Winter driving safety for POVs

  • Published
  • By Master Sgt. Jeromy Kapp
  • 51st Logistics Readiness Squadron Vehicle Management
Service members utilize government and personal vehicles to fulfill daily functions and as a result we must safeguard vehicles from the elements, particularly during winter.

Those of us that grew up in areas with four seasons and a cold climate can attest that there is a need to prepare your vehicle and yourself for winter driving conditions, however someone from Florida, Hawaii, or any other warm climate has not likely experienced driving in sleet, snow or cold weather.

Prior to driving in winter conditions, it is advisable to practice driving in an empty parking lot during daylight hours until you are confident in your driving skills. Take a minute to review the owner's manual of your vehicle so that you are prepared for any situation that may arise. Know how to use the emergency brakes, know the location of the hazard lights and roadside emergency kit, and check the condition of the spare tire.

Below are additional tips to make your winter traveling as safe as possible:

- Ensure the engine oil, coolant, and windshield washer fluid is at the full mark or the top hash mark of the dipstick. Engine oil keeps the engine lubricated which enhances the life of the vehicle. Coolant needs the proper 50/50 mixture to ensure it doesn't freeze and damage the engine. In the winter, windshield washer fluid is used more frequently, so use quality de-icer fluid.

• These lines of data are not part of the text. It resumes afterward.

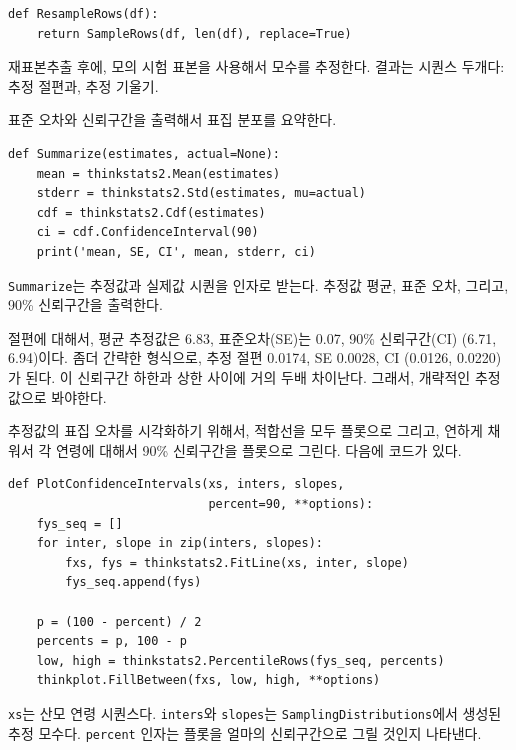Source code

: \begin{verbatim}
def ResampleRows(df):
    return SampleRows(df, len(df), replace=True)
\end{verbatim}

재표본추출 후에, 모의 시험 표본을 사용해서 모수를 추정한다.
결과는 시퀀스 두개다: 추정 절편과, 추정 기울기.


표준 오차와 신뢰구간을 출력해서 표집 분포를 요약한다.

\begin{verbatim}
def Summarize(estimates, actual=None):
    mean = thinkstats2.Mean(estimates)
    stderr = thinkstats2.Std(estimates, mu=actual)
    cdf = thinkstats2.Cdf(estimates)
    ci = cdf.ConfidenceInterval(90)
    print('mean, SE, CI', mean, stderr, ci)
\end{verbatim}

{\tt Summarize}는 추정값과 실제값 시퀀을 인자로 받는다. 추정값 평균, 표준 오차, 그리고, 90\% 신뢰구간을 출력한다.

절편에 대해서, 평균 추정값은 6.83, 표준오차(SE)는 0.07, 90\% 신뢰구간(CI) (6.71, 6.94)이다. 좀더 간략한 형식으로, 추정 절편 0.0174, SE 0.0028, CI (0.0126, 0.0220)가 된다. 이 신뢰구간 하한과 상한 사이에 거의 두배 차이난다. 그래서, 개략적인 추정값으로 봐야한다.


추정값의 표집 오차를 시각화하기 위해서, 적합선을 모두 플롯으로 그리고, 연하게 채워서 각 연령에 대해서 90\% 신뢰구간을 플롯으로 그린다. 다음에 코드가 있다.

\begin{verbatim}
def PlotConfidenceIntervals(xs, inters, slopes,
                            percent=90, **options):
    fys_seq = []
    for inter, slope in zip(inters, slopes):
        fxs, fys = thinkstats2.FitLine(xs, inter, slope)
        fys_seq.append(fys)

    p = (100 - percent) / 2
    percents = p, 100 - p
    low, high = thinkstats2.PercentileRows(fys_seq, percents)
    thinkplot.FillBetween(fxs, low, high, **options)
\end{verbatim}

{\tt xs}는 산모 연령 시퀀스다. {\tt inters}와 {\tt slopes}는 {\tt SamplingDistributions}에서 생성된 추정 모수다. {\tt percent} 인자는 플롯을 얼마의 신뢰구간으로 그릴 것인지 나타낸다.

- Clear the windshield and all affected windows, including the side mirrors, of snow and ice before you operate the wipers. This will prevent damage to the wiper motor. Check to see that your front and rear window defrosters work properly. Headlights should not be covered and should provide adequate lighting. Check your wipers and blades of any rot or damage. If you run your fingers along the wiper come up with black residue, it's time to change the wipers.

- When the temperature drops, so does battery power. During cold weather, a hybrid-electric vehicle's driving range is reduced. To reduce the likelihood of battery problems, make sure all lights and accessories are off. Keep an eye on the voltmeter or battery trouble light. Short trips may not provide the necessary charge for the battery - additional running time may be required to keep the battery charged.

- Check tire pressure and make sure each tire is filled to the vehicle manufacturer's recommended inflation pressure, which is listed in your owner's manual and on a placard located on the driver's side door frame or rear edge of the driver's door. The tire pressure drops when the temperature does, causing uneven wearing. Tire rubber starts to degrade after several years, and older tires may need to be replaced even if they have not seen much wear. Tread should be at least 1/16 of an inch or greater on all tires, including the spare.

- A byproduct of winter weather is traffic. It is best to plan out your route accordingly and adjust for extra time. Keep items in your vehicle such as an ice scraper, jumper cables, emergency kit, and spare food. Also, keep your fuel tank close to full. You might need more fuel than you anticipated to get to your destination or to keep warm, especially if you get stuck in a traffic jam or snow. Increase your following distance enough so that you'll have plenty of time to stop for vehicles ahead of you. Apply firm, continuous pressure if you have antilock brakes. Pump the brakes gently if you don't. Stay calm and ease your foot off the gas while carefully steering in the direction you want the front of your vehicle to go if you find yourself in a skid. This steering maneuver may require additional counter-steering before you can regain full control of the vehicle. Continue to stay off the pedals until you are able to regain control.

Preparing yourself for winter driving is critical to ensuring the safety of yourself and others. If at any time you feel the conditions are questionable, the safest way to prevent an accident is to not drive at all.